● TASK GOAL
Every line of the entries below that includes "升华通量" belongs in the answer, copied as written.

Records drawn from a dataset
----------------

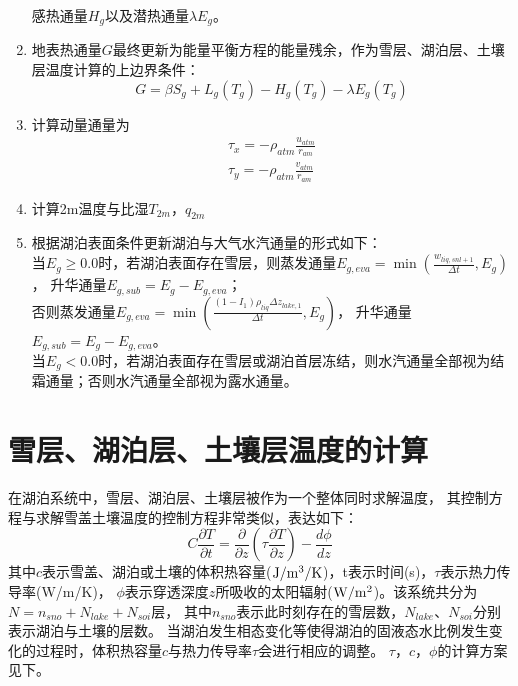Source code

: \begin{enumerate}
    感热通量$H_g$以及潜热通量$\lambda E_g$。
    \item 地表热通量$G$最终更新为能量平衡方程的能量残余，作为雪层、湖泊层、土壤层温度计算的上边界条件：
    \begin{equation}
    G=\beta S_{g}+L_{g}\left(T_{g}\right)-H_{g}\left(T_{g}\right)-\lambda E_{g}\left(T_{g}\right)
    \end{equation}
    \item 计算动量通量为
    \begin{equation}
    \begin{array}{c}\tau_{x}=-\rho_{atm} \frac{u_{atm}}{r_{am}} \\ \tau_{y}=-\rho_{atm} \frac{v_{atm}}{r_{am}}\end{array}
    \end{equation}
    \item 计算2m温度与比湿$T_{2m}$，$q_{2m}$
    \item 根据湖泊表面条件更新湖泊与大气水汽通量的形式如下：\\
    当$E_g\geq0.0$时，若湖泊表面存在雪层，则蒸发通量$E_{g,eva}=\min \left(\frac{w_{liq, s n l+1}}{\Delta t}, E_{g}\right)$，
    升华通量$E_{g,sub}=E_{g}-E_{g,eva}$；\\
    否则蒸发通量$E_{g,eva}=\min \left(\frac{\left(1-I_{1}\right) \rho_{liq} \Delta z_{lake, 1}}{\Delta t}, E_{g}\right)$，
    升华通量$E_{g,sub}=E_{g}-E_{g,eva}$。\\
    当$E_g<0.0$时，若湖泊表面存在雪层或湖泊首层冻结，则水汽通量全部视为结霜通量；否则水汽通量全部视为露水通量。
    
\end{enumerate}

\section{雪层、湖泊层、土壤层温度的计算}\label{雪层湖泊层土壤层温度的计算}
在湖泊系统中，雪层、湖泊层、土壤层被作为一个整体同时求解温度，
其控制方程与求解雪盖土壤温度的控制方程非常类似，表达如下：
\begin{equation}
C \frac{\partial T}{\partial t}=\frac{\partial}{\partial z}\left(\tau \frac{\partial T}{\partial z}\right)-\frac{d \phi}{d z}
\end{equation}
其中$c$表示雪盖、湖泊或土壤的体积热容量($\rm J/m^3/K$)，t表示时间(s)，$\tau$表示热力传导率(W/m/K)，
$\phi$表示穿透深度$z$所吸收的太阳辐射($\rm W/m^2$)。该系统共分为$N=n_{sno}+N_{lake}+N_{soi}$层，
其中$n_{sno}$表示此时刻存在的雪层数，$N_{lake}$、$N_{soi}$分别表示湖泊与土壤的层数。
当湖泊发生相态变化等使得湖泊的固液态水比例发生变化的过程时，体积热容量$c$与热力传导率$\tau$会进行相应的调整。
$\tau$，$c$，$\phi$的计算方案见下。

----------------

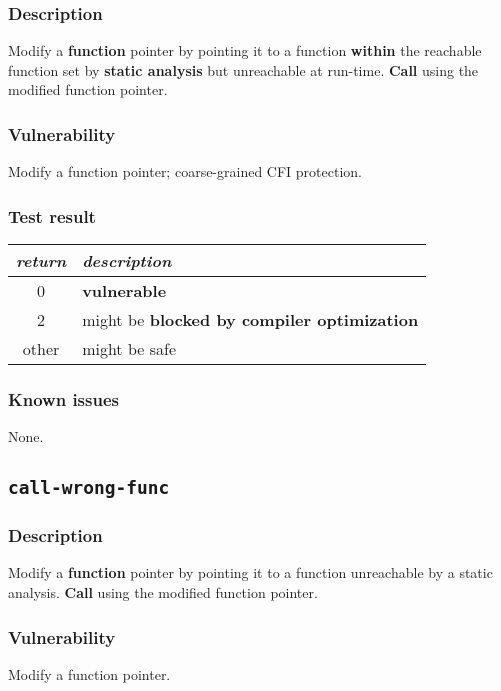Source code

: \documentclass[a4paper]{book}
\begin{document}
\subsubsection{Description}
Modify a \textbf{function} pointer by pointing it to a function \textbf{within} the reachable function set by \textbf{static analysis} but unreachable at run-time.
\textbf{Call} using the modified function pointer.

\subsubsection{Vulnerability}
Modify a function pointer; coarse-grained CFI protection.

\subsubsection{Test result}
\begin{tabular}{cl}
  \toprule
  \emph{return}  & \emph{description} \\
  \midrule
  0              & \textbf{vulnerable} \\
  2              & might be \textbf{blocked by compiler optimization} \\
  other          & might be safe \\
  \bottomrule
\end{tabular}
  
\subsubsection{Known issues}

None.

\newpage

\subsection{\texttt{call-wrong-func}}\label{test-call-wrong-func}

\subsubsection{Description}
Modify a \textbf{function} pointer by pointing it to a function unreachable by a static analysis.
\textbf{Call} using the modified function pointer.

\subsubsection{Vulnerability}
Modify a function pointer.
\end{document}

----------------

● ANSWER FOR THE TASK
    升华通量$E_{g,sub}=E_{g}-E_{g,eva}$；\\
    升华通量$E_{g,sub}=E_{g}-E_{g,eva}$。\\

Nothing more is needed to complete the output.